<<<<
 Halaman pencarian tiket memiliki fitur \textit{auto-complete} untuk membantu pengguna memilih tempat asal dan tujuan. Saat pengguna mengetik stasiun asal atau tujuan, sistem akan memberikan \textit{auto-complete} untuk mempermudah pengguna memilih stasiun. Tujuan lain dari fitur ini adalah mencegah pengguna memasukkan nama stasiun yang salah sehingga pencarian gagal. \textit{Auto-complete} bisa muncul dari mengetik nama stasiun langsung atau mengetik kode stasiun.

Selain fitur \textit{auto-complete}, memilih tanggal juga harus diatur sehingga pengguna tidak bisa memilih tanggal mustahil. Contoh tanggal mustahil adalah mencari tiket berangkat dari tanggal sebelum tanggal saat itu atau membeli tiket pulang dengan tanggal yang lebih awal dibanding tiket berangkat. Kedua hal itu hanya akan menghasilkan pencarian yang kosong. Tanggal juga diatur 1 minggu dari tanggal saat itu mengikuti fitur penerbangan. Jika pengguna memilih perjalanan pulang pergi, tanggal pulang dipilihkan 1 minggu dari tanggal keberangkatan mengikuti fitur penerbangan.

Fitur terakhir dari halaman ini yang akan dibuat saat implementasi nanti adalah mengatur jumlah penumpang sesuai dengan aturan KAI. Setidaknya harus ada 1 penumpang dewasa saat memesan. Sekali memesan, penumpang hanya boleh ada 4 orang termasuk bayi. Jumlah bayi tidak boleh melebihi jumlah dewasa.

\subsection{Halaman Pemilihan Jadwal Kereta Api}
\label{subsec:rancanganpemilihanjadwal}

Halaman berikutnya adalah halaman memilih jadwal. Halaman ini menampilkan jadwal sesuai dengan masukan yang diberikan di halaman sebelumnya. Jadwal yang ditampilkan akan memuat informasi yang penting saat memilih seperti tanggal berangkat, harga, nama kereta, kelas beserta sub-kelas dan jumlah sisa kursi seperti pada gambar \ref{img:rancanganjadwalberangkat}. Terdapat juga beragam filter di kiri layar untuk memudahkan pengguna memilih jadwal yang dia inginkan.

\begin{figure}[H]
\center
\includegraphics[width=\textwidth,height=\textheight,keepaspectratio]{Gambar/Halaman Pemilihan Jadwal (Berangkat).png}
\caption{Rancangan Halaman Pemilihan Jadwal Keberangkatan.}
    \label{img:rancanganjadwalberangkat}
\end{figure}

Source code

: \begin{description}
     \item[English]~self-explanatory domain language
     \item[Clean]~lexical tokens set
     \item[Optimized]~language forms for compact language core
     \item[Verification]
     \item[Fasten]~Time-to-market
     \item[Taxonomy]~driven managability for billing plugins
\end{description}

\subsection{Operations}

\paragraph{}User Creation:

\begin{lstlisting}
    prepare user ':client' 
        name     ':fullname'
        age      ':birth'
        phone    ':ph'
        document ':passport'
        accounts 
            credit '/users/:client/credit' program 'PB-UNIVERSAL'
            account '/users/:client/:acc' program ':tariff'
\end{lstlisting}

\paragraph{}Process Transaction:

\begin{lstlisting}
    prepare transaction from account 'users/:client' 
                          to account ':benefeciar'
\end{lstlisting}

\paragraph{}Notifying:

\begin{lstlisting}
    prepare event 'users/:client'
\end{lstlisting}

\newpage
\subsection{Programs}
>>>>
**Task item:** Copy all of the material word for word.

**Answer area:**
 Halaman pencarian tiket memiliki fitur \textit{auto-complete} untuk membantu pengguna memilih tempat asal dan tujuan. Saat pengguna mengetik stasiun asal atau tujuan, sistem akan memberikan \textit{auto-complete} untuk mempermudah pengguna memilih stasiun. Tujuan lain dari fitur ini adalah mencegah pengguna memasukkan nama stasiun yang salah sehingga pencarian gagal. \textit{Auto-complete} bisa muncul dari mengetik nama stasiun langsung atau mengetik kode stasiun.

Selain fitur \textit{auto-complete}, memilih tanggal juga harus diatur sehingga pengguna tidak bisa memilih tanggal mustahil. Contoh tanggal mustahil adalah mencari tiket berangkat dari tanggal sebelum tanggal saat itu atau membeli tiket pulang dengan tanggal yang lebih awal dibanding tiket berangkat. Kedua hal itu hanya akan menghasilkan pencarian yang kosong. Tanggal juga diatur 1 minggu dari tanggal saat itu mengikuti fitur penerbangan. Jika pengguna memilih perjalanan pulang pergi, tanggal pulang dipilihkan 1 minggu dari tanggal keberangkatan mengikuti fitur penerbangan.

Fitur terakhir dari halaman ini yang akan dibuat saat implementasi nanti adalah mengatur jumlah penumpang sesuai dengan aturan KAI. Setidaknya harus ada 1 penumpang dewasa saat memesan. Sekali memesan, penumpang hanya boleh ada 4 orang termasuk bayi. Jumlah bayi tidak boleh melebihi jumlah dewasa.

\subsection{Halaman Pemilihan Jadwal Kereta Api}
\label{subsec:rancanganpemilihanjadwal}

Halaman berikutnya adalah halaman memilih jadwal. Halaman ini menampilkan jadwal sesuai dengan masukan yang diberikan di halaman sebelumnya. Jadwal yang ditampilkan akan memuat informasi yang penting saat memilih seperti tanggal berangkat, harga, nama kereta, kelas beserta sub-kelas dan jumlah sisa kursi seperti pada gambar \ref{img:rancanganjadwalberangkat}. Terdapat juga beragam filter di kiri layar untuk memudahkan pengguna memilih jadwal yang dia inginkan.

\begin{figure}[H]
\center
\includegraphics[width=\textwidth,height=\textheight,keepaspectratio]{Gambar/Halaman Pemilihan Jadwal (Berangkat).png}
\caption{Rancangan Halaman Pemilihan Jadwal Keberangkatan.}
    \label{img:rancanganjadwalberangkat}
\end{figure}

Source code

: \begin{description}
     \item[English]~self-explanatory domain language
     \item[Clean]~lexical tokens set
     \item[Optimized]~language forms for compact language core
     \item[Verification]
     \item[Fasten]~Time-to-market
     \item[Taxonomy]~driven managability for billing plugins
\end{description}

\subsection{Operations}

\paragraph{}User Creation:

\begin{lstlisting}
    prepare user ':client' 
        name     ':fullname'
        age      ':birth'
        phone    ':ph'
        document ':passport'
        accounts 
            credit '/users/:client/credit' program 'PB-UNIVERSAL'
            account '/users/:client/:acc' program ':tariff'
\end{lstlisting}

\paragraph{}Process Transaction:

\begin{lstlisting}
    prepare transaction from account 'users/:client' 
                          to account ':benefeciar'
\end{lstlisting}

\paragraph{}Notifying:

\begin{lstlisting}
    prepare event 'users/:client'
\end{lstlisting}

\newpage
\subsection{Programs}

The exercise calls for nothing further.